- _GIVEN DATA_

>>>>>

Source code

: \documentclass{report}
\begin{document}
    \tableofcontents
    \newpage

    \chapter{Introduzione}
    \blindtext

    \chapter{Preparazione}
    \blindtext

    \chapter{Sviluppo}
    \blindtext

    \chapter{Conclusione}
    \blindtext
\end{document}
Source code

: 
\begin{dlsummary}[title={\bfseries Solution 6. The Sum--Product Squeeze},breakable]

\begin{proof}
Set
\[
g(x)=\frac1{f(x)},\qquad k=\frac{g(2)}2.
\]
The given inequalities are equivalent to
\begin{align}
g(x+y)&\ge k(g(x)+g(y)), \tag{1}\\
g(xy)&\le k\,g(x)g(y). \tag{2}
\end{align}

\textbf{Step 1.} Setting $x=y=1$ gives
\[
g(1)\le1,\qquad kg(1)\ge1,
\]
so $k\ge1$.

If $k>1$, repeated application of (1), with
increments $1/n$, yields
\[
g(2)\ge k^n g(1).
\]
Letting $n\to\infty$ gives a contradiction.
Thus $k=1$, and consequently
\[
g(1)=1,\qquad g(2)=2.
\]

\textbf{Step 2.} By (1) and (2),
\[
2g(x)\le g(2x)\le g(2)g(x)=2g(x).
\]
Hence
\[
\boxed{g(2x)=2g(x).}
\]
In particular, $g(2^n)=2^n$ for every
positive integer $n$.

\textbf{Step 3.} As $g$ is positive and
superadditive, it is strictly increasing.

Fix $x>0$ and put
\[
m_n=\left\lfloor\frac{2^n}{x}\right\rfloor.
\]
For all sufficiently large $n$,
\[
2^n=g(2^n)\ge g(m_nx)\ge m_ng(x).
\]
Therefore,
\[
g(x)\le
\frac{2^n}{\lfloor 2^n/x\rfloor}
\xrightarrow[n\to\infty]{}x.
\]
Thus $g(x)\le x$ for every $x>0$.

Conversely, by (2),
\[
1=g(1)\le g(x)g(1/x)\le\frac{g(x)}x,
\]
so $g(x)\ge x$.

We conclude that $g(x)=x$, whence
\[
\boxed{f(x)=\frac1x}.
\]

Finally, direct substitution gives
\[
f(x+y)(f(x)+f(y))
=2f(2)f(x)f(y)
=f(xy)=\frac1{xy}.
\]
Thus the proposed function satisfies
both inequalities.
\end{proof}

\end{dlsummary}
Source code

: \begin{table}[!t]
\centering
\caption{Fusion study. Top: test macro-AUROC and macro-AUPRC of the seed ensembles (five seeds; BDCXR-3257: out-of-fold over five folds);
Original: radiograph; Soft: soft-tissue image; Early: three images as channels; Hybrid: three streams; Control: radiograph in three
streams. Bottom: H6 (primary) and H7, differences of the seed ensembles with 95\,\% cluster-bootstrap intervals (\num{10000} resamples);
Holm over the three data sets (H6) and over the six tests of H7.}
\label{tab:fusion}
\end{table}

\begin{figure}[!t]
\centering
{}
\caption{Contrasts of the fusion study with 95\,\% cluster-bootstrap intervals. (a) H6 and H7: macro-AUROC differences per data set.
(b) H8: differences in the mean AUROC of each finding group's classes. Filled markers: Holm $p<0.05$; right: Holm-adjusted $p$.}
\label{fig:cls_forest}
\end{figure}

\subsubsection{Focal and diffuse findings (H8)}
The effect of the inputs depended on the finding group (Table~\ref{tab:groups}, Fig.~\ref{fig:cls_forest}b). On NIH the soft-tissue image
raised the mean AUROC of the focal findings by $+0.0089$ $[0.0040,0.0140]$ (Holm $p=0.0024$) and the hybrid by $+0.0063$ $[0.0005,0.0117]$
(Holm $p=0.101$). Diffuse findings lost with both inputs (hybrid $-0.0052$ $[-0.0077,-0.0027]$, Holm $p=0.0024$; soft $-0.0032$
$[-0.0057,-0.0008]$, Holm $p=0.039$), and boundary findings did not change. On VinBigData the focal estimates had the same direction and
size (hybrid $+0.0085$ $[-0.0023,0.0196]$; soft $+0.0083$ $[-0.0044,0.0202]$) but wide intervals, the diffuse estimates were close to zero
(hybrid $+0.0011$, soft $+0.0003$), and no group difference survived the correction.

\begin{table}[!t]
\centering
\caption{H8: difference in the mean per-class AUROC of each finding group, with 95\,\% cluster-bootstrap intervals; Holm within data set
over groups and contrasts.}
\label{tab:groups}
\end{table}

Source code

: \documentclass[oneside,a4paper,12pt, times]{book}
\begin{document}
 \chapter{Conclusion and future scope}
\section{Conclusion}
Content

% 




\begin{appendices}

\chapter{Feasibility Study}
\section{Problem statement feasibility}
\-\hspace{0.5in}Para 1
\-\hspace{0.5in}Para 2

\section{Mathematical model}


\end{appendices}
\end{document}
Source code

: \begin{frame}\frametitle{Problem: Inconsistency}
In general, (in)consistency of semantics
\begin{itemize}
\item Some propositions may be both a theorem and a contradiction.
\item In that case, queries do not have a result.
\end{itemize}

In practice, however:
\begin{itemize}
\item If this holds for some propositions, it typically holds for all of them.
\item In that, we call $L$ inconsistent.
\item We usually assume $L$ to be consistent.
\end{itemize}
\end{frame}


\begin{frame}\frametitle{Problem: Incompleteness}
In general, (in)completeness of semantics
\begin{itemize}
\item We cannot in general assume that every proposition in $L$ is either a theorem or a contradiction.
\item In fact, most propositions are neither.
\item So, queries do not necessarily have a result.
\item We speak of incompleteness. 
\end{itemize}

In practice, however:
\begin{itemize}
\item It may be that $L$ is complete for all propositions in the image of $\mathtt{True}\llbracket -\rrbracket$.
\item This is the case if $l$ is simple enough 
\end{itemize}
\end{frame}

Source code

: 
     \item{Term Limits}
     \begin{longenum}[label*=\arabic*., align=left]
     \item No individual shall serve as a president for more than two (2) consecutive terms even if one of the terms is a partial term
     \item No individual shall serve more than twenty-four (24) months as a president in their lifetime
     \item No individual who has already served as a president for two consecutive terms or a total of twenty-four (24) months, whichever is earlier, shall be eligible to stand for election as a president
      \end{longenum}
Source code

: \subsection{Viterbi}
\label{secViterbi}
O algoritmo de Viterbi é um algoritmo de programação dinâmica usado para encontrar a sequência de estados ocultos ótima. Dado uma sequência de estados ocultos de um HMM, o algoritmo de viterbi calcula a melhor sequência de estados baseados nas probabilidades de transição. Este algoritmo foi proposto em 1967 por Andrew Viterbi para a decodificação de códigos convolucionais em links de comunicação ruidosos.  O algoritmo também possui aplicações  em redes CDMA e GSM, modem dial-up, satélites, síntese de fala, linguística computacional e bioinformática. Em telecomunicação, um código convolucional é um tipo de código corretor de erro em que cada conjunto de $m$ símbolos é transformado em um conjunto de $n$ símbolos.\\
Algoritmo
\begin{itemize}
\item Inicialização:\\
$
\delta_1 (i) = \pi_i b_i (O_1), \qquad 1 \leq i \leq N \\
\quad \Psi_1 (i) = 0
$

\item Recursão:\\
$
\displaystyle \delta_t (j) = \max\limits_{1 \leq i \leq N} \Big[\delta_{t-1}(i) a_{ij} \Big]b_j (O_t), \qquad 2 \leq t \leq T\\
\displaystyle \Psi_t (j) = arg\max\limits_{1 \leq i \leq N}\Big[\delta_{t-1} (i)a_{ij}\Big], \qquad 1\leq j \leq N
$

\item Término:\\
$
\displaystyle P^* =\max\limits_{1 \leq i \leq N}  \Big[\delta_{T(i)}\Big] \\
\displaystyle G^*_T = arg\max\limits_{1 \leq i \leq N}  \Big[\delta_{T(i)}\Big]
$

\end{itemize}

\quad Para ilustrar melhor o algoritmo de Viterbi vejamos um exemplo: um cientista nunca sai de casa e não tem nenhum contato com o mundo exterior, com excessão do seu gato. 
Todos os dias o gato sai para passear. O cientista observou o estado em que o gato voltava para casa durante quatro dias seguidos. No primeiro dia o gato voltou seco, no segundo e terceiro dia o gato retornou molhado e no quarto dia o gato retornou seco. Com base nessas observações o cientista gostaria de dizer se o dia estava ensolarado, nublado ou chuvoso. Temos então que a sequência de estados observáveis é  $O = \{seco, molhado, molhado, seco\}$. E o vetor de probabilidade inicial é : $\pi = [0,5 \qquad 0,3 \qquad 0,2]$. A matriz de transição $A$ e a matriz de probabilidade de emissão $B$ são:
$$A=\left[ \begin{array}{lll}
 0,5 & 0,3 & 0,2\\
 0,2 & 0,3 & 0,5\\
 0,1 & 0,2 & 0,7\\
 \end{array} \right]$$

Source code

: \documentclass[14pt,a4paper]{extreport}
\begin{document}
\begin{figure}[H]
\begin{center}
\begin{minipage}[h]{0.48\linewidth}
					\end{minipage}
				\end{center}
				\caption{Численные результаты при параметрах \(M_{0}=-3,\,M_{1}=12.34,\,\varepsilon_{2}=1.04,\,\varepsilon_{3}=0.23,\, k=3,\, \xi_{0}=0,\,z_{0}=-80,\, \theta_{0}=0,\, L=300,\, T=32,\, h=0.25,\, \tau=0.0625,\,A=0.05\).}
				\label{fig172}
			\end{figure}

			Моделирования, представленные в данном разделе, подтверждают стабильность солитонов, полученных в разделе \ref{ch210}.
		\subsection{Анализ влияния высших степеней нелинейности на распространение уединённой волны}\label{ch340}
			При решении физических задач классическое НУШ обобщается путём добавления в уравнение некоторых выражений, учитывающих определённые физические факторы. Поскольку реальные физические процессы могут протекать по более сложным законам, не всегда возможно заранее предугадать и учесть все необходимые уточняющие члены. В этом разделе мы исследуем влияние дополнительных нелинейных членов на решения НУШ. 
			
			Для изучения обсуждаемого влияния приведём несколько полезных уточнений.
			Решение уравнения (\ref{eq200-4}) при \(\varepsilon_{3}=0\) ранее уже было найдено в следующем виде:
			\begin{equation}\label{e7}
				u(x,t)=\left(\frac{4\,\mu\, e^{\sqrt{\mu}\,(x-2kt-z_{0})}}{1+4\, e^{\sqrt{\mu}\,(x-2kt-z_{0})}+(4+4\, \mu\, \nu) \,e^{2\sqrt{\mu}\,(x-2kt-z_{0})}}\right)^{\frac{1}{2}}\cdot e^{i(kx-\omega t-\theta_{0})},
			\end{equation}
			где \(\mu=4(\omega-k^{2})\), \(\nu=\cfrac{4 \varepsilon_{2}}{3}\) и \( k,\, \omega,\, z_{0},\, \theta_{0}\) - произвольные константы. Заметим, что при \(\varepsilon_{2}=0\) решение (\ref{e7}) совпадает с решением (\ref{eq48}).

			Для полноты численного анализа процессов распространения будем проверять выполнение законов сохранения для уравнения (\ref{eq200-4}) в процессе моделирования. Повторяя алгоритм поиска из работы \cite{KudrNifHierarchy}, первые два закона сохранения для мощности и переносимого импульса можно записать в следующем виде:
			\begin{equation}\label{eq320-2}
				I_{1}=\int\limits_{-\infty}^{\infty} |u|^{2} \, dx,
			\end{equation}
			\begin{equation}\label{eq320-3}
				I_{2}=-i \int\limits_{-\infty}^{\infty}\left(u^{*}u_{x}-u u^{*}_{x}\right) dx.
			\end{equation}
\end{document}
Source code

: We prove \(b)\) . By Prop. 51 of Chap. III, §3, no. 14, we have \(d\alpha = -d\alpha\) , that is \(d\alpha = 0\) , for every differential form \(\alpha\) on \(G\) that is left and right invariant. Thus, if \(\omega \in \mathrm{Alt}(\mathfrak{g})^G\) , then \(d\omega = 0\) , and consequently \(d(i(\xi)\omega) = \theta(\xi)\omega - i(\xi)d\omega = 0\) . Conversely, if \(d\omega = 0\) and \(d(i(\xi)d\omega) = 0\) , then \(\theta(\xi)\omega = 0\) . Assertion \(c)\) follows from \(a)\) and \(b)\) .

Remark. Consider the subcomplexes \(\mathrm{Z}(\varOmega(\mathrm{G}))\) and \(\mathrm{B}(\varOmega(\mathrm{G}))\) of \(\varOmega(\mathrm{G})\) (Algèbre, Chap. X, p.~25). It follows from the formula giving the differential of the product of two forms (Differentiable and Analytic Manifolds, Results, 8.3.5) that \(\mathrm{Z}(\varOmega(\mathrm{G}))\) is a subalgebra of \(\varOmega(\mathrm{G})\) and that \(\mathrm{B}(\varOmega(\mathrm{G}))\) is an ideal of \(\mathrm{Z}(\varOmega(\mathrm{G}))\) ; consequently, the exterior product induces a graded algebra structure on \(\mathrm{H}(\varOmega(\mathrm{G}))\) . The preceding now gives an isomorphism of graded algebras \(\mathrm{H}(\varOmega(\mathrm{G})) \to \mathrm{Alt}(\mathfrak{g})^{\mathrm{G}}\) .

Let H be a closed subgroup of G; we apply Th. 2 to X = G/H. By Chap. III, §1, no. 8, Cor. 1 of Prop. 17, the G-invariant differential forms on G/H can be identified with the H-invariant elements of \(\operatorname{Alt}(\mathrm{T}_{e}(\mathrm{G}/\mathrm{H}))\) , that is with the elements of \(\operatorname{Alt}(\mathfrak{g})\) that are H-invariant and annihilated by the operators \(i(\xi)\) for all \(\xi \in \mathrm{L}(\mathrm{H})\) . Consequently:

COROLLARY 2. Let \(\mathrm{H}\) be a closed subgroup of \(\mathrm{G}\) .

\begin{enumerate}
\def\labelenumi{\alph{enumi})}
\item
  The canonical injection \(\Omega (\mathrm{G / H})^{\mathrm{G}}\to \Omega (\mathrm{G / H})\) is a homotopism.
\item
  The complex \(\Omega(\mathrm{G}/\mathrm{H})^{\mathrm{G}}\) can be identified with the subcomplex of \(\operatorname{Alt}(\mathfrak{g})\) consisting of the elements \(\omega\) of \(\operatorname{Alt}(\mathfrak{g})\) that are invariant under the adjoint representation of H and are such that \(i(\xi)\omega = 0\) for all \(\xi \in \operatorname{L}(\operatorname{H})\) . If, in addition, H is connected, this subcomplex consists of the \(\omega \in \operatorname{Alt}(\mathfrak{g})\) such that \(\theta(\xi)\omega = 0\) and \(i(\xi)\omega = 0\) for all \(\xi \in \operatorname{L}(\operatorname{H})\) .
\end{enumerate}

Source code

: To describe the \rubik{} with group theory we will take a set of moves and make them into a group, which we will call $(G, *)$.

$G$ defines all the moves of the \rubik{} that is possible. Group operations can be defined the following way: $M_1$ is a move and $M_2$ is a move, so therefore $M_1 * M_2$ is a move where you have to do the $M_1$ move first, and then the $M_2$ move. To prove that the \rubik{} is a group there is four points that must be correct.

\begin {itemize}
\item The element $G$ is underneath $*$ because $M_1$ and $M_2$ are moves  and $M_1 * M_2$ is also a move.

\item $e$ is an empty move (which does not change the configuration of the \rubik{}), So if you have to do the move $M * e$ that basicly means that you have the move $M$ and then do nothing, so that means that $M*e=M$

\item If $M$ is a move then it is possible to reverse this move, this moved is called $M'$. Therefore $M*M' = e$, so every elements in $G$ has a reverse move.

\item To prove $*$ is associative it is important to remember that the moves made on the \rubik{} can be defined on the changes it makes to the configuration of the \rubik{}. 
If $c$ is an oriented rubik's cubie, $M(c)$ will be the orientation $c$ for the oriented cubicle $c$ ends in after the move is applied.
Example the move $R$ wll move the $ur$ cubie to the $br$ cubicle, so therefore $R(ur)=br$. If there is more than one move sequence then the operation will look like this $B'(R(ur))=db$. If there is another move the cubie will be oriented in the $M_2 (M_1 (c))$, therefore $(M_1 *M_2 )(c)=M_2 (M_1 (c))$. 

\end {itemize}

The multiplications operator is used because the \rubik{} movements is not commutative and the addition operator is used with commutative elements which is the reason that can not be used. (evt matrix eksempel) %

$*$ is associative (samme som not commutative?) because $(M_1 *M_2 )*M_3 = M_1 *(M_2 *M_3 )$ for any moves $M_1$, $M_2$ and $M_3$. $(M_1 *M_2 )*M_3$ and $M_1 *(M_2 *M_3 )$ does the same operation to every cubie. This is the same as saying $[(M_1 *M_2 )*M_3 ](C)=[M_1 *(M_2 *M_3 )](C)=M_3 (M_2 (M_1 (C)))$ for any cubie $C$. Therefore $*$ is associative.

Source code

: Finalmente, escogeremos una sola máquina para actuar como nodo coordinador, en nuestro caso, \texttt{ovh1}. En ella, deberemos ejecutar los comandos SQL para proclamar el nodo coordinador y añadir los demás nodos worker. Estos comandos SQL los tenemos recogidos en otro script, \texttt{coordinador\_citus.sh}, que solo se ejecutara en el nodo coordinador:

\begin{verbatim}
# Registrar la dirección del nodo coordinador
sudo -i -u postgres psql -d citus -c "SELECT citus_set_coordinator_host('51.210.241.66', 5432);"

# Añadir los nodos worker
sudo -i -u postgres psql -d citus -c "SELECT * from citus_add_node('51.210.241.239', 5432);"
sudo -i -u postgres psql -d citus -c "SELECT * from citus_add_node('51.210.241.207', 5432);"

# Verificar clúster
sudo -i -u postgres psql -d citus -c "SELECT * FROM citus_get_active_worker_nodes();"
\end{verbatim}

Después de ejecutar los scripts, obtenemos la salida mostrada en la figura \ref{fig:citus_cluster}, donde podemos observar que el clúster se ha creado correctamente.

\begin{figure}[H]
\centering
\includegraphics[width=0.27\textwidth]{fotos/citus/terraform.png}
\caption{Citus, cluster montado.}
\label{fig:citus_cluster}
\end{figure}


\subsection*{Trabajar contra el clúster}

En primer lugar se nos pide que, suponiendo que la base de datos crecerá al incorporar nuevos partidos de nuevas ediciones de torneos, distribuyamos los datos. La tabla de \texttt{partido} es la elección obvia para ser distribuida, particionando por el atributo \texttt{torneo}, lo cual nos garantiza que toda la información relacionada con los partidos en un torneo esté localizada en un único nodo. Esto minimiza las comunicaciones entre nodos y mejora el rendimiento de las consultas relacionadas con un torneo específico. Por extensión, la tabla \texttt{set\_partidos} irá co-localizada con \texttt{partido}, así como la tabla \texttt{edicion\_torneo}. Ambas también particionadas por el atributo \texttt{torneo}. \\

<<<<<

- _TASK STATEMENT_
Each line of the records above, from the first through the one containing "so $k\ge1$.", is to be retyped exactly; no other line belongs.

- _ANSWER TO THIS EXERCISE_
Source code

: \documentclass{report}
\begin{document}
    \tableofcontents
    \newpage

    \chapter{Introduzione}
    \blindtext

    \chapter{Preparazione}
    \blindtext

    \chapter{Sviluppo}
    \blindtext

    \chapter{Conclusione}
    \blindtext
\end{document}
Source code

: 
\begin{dlsummary}[title={\bfseries Solution 6. The Sum--Product Squeeze},breakable]

\begin{proof}
Set
\[
g(x)=\frac1{f(x)},\qquad k=\frac{g(2)}2.
\]
The given inequalities are equivalent to
\begin{align}
g(x+y)&\ge k(g(x)+g(y)), \tag{1}\\
g(xy)&\le k\,g(x)g(y). \tag{2}
\end{align}

\textbf{Step 1.} Setting $x=y=1$ gives
\[
g(1)\le1,\qquad kg(1)\ge1,
\]
so $k\ge1$.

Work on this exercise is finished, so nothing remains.